Sebelum bertasawuf, seseorang harus berakhlak sehingga bisa dikatakan
bahwasanya At tashawwufu nihayatul akhlaq sedangkan al-akhlaqu
bidayatut tashawwuf. Dalam tasawuf, digunakan pendekatan suprarasional
yaitu dengan intuisi / wijdan. Intuisi di sini maksudnya adalah mengosongkan
diri dari dosa. Dalam makalah ini kami akan membahas tentang Fana’, Baqa’,
Hulul, dan Ittihad yang merupakan salah satu komponen
dari akhlak tasawuf.
B. Rumusan
Masalah
Adapun rumusan permasalahan dari pembahasan makalah
ini adalah
1.
Apa
pengertian Fana’, Baqa’, Hulul, dan Ittihad?
2.
Bagaimana
pengalaman rohani Fana’, Baqa’, Hulul, dan Ittihad?
C. Tujuan
1.
Dapat
mengetahui pengertian Fana’, Baqa’, Hulul, dan Ittihad?
2.
Mengetahui
pengalaman rohani Fana’, Baqa’, Hulul, dan Ittihad?
BAB II
PEMBAHASAN
A.
Pengertian Fana
dan Baqa’
Fana (الفناء)
artinya hilang, hancur. Fana adalah proses menghancurkan diri bagi seorang sufi
agar dapat bersatu dengan Tuhan. Sedangkan Baqa (البقاء)
artinya tetap, terus hidup. Baqa adalah sifat yang mengiringi dari proses fana
dalam penghancuran diri untuk mencapai ma’rifat. Seorang sufi untuk ma’rifat
harus bisa menghancurkan diri terlebih dahulu, dan proses penghancuran diri
inilah di dalam tasawuf disebut “Fana” yang diiringi oleh “Baqa”.[1]
Dalam ‘Risalatul Qusyairiyah’
dinyatakan bahwa Fana adalah menghilangkan sifat-sifat yang tercela dan Baqa
artinya mendirikan sifat-sifat yang terpuji. Barang siapa yang menghilangkan
sifat tercela maka timbullah sifat yang terpuji. Jika sifat tercela menguasai
diri maka tertutuplah sifat yang terpuji bagi seseorang.[2]

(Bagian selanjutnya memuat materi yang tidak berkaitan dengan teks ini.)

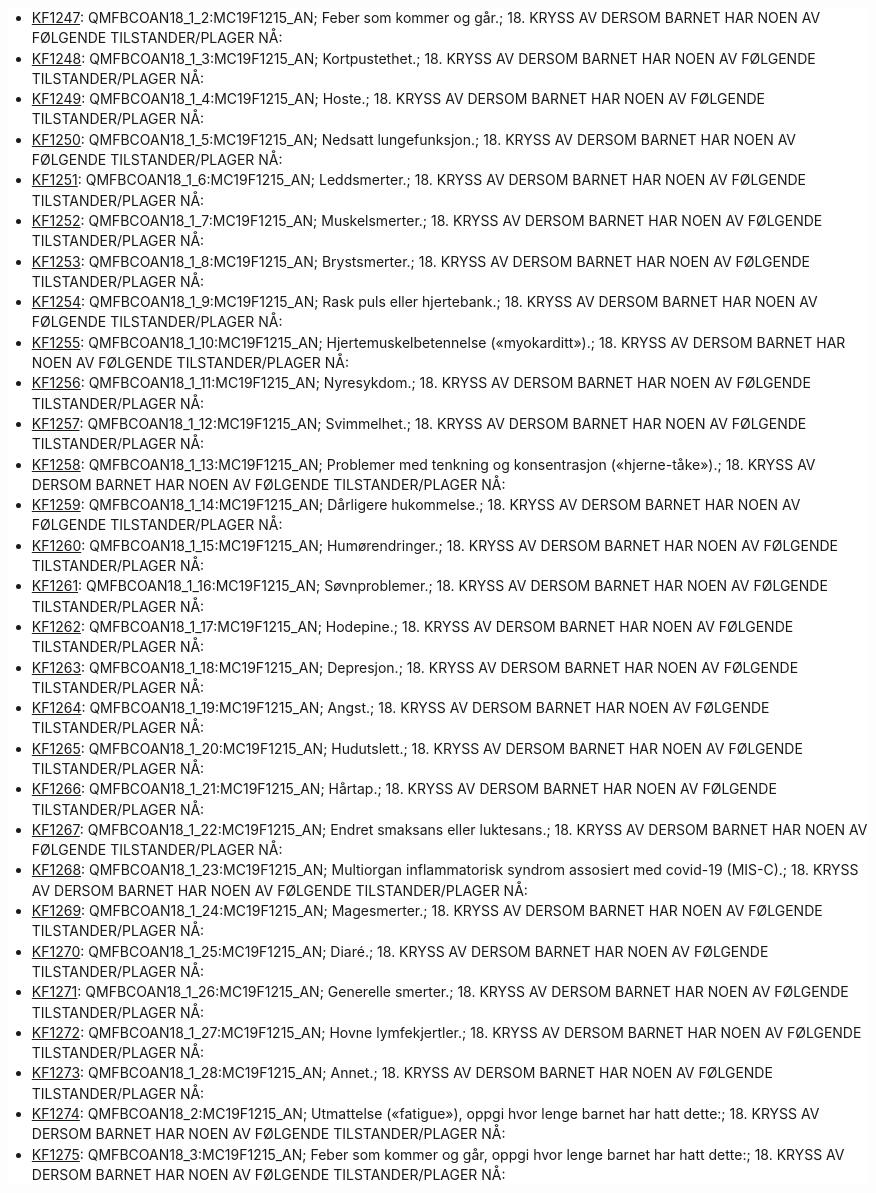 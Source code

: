 - [KF1247](Foreldre1215_Runde40_komplett.md#KF1247): QMFBCOAN18_1_2:MC19F1215_AN; Feber som kommer og går.; 18. KRYSS AV DERSOM BARNET HAR NOEN AV FØLGENDE TILSTANDER/PLAGER NÅ:
- [KF1248](Foreldre1215_Runde40_komplett.md#KF1248): QMFBCOAN18_1_3:MC19F1215_AN; Kortpustethet.; 18. KRYSS AV DERSOM BARNET HAR NOEN AV FØLGENDE TILSTANDER/PLAGER NÅ:
- [KF1249](Foreldre1215_Runde40_komplett.md#KF1249): QMFBCOAN18_1_4:MC19F1215_AN; Hoste.; 18. KRYSS AV DERSOM BARNET HAR NOEN AV FØLGENDE TILSTANDER/PLAGER NÅ:
- [KF1250](Foreldre1215_Runde40_komplett.md#KF1250): QMFBCOAN18_1_5:MC19F1215_AN; Nedsatt lungefunksjon.; 18. KRYSS AV DERSOM BARNET HAR NOEN AV FØLGENDE TILSTANDER/PLAGER NÅ:
- [KF1251](Foreldre1215_Runde40_komplett.md#KF1251): QMFBCOAN18_1_6:MC19F1215_AN; Leddsmerter.; 18. KRYSS AV DERSOM BARNET HAR NOEN AV FØLGENDE TILSTANDER/PLAGER NÅ:
- [KF1252](Foreldre1215_Runde40_komplett.md#KF1252): QMFBCOAN18_1_7:MC19F1215_AN; Muskelsmerter.; 18. KRYSS AV DERSOM BARNET HAR NOEN AV FØLGENDE TILSTANDER/PLAGER NÅ:
- [KF1253](Foreldre1215_Runde40_komplett.md#KF1253): QMFBCOAN18_1_8:MC19F1215_AN; Brystsmerter.; 18. KRYSS AV DERSOM BARNET HAR NOEN AV FØLGENDE TILSTANDER/PLAGER NÅ:
- [KF1254](Foreldre1215_Runde40_komplett.md#KF1254): QMFBCOAN18_1_9:MC19F1215_AN; Rask puls eller hjertebank.; 18. KRYSS AV DERSOM BARNET HAR NOEN AV FØLGENDE TILSTANDER/PLAGER NÅ:
- [KF1255](Foreldre1215_Runde40_komplett.md#KF1255): QMFBCOAN18_1_10:MC19F1215_AN; Hjertemuskelbetennelse («myokarditt»).; 18. KRYSS AV DERSOM BARNET HAR NOEN AV FØLGENDE TILSTANDER/PLAGER NÅ:
- [KF1256](Foreldre1215_Runde40_komplett.md#KF1256): QMFBCOAN18_1_11:MC19F1215_AN; Nyresykdom.; 18. KRYSS AV DERSOM BARNET HAR NOEN AV FØLGENDE TILSTANDER/PLAGER NÅ:
- [KF1257](Foreldre1215_Runde40_komplett.md#KF1257): QMFBCOAN18_1_12:MC19F1215_AN; Svimmelhet.; 18. KRYSS AV DERSOM BARNET HAR NOEN AV FØLGENDE TILSTANDER/PLAGER NÅ:
- [KF1258](Foreldre1215_Runde40_komplett.md#KF1258): QMFBCOAN18_1_13:MC19F1215_AN; Problemer med tenkning og konsentrasjon («hjerne-tåke»).; 18. KRYSS AV DERSOM BARNET HAR NOEN AV FØLGENDE TILSTANDER/PLAGER NÅ:
- [KF1259](Foreldre1215_Runde40_komplett.md#KF1259): QMFBCOAN18_1_14:MC19F1215_AN; Dårligere hukommelse.; 18. KRYSS AV DERSOM BARNET HAR NOEN AV FØLGENDE TILSTANDER/PLAGER NÅ:
- [KF1260](Foreldre1215_Runde40_komplett.md#KF1260): QMFBCOAN18_1_15:MC19F1215_AN; Humørendringer.; 18. KRYSS AV DERSOM BARNET HAR NOEN AV FØLGENDE TILSTANDER/PLAGER NÅ:
- [KF1261](Foreldre1215_Runde40_komplett.md#KF1261): QMFBCOAN18_1_16:MC19F1215_AN; Søvnproblemer.; 18. KRYSS AV DERSOM BARNET HAR NOEN AV FØLGENDE TILSTANDER/PLAGER NÅ:
- [KF1262](Foreldre1215_Runde40_komplett.md#KF1262): QMFBCOAN18_1_17:MC19F1215_AN; Hodepine.; 18. KRYSS AV DERSOM BARNET HAR NOEN AV FØLGENDE TILSTANDER/PLAGER NÅ:
- [KF1263](Foreldre1215_Runde40_komplett.md#KF1263): QMFBCOAN18_1_18:MC19F1215_AN; Depresjon.; 18. KRYSS AV DERSOM BARNET HAR NOEN AV FØLGENDE TILSTANDER/PLAGER NÅ:
- [KF1264](Foreldre1215_Runde40_komplett.md#KF1264): QMFBCOAN18_1_19:MC19F1215_AN; Angst.; 18. KRYSS AV DERSOM BARNET HAR NOEN AV FØLGENDE TILSTANDER/PLAGER NÅ:
- [KF1265](Foreldre1215_Runde40_komplett.md#KF1265): QMFBCOAN18_1_20:MC19F1215_AN; Hudutslett.; 18. KRYSS AV DERSOM BARNET HAR NOEN AV FØLGENDE TILSTANDER/PLAGER NÅ:
- [KF1266](Foreldre1215_Runde40_komplett.md#KF1266): QMFBCOAN18_1_21:MC19F1215_AN; Hårtap.; 18. KRYSS AV DERSOM BARNET HAR NOEN AV FØLGENDE TILSTANDER/PLAGER NÅ:
- [KF1267](Foreldre1215_Runde40_komplett.md#KF1267): QMFBCOAN18_1_22:MC19F1215_AN; Endret smaksans eller luktesans.; 18. KRYSS AV DERSOM BARNET HAR NOEN AV FØLGENDE TILSTANDER/PLAGER NÅ:
- [KF1268](Foreldre1215_Runde40_komplett.md#KF1268): QMFBCOAN18_1_23:MC19F1215_AN; Multiorgan inflammatorisk syndrom assosiert med covid-19 (MIS-C).; 18. KRYSS AV DERSOM BARNET HAR NOEN AV FØLGENDE TILSTANDER/PLAGER NÅ:
- [KF1269](Foreldre1215_Runde40_komplett.md#KF1269): QMFBCOAN18_1_24:MC19F1215_AN; Magesmerter.; 18. KRYSS AV DERSOM BARNET HAR NOEN AV FØLGENDE TILSTANDER/PLAGER NÅ:
- [KF1270](Foreldre1215_Runde40_komplett.md#KF1270): QMFBCOAN18_1_25:MC19F1215_AN; Diaré.; 18. KRYSS AV DERSOM BARNET HAR NOEN AV FØLGENDE TILSTANDER/PLAGER NÅ:
- [KF1271](Foreldre1215_Runde40_komplett.md#KF1271): QMFBCOAN18_1_26:MC19F1215_AN; Generelle smerter.; 18. KRYSS AV DERSOM BARNET HAR NOEN AV FØLGENDE TILSTANDER/PLAGER NÅ:
- [KF1272](Foreldre1215_Runde40_komplett.md#KF1272): QMFBCOAN18_1_27:MC19F1215_AN; Hovne lymfekjertler.; 18. KRYSS AV DERSOM BARNET HAR NOEN AV FØLGENDE TILSTANDER/PLAGER NÅ:
- [KF1273](Foreldre1215_Runde40_komplett.md#KF1273): QMFBCOAN18_1_28:MC19F1215_AN; Annet.; 18. KRYSS AV DERSOM BARNET HAR NOEN AV FØLGENDE TILSTANDER/PLAGER NÅ:
- [KF1274](Foreldre1215_Runde40_komplett.md#KF1274): QMFBCOAN18_2:MC19F1215_AN; Utmattelse («fatigue»), oppgi hvor lenge barnet har hatt dette:; 18. KRYSS AV DERSOM BARNET HAR NOEN AV FØLGENDE TILSTANDER/PLAGER NÅ:
- [KF1275](Foreldre1215_Runde40_komplett.md#KF1275): QMFBCOAN18_3:MC19F1215_AN; Feber som kommer og går, oppgi hvor lenge barnet har hatt dette:; 18. KRYSS AV DERSOM BARNET HAR NOEN AV FØLGENDE TILSTANDER/PLAGER NÅ:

Dari segi bahasa Al-Fana berarti
hilangnya wujud sesuatu, sedangkan Fana menurut kalangan sufi adalah hilangnya
kesadaran pribadi dengan dirinya sendiri atau dengan sesuatu yang lazim
digunakan pada diri. Menurut pendapat lain Fana berarti bergantinya sifat-sifat
kemanusiaan dengan sifat-sifat ketuhanan dan dapat pula berarti hilangnya
sifat-sifat yang tercela.[3]
B. Hubungan Fana’ dan Baqa’
Sebagai akibat dari Fana’
adalah Baqa’. Secara harfiah baqa berarti kekal, sedang menurut yang dimaksud
para sufi, baqa adalah kekalnya sifat-sifat terpuji, dan sifat-sifat Tuhan
dalam diri manusia. Karena lenyapnya (fana) sifat-sifat basyariah, maka yang
kekal adalah sifat-sifat ilahiah. Dalam istilah tasawuf, fana dan baqa datang
beriringan, sebagai mana dinyatakan oleh para ahli tasawuf :
“Apabila tampaklah nur kebaqaan,
maka fanalah yang tiada, dan baqa’-lah yang kekal”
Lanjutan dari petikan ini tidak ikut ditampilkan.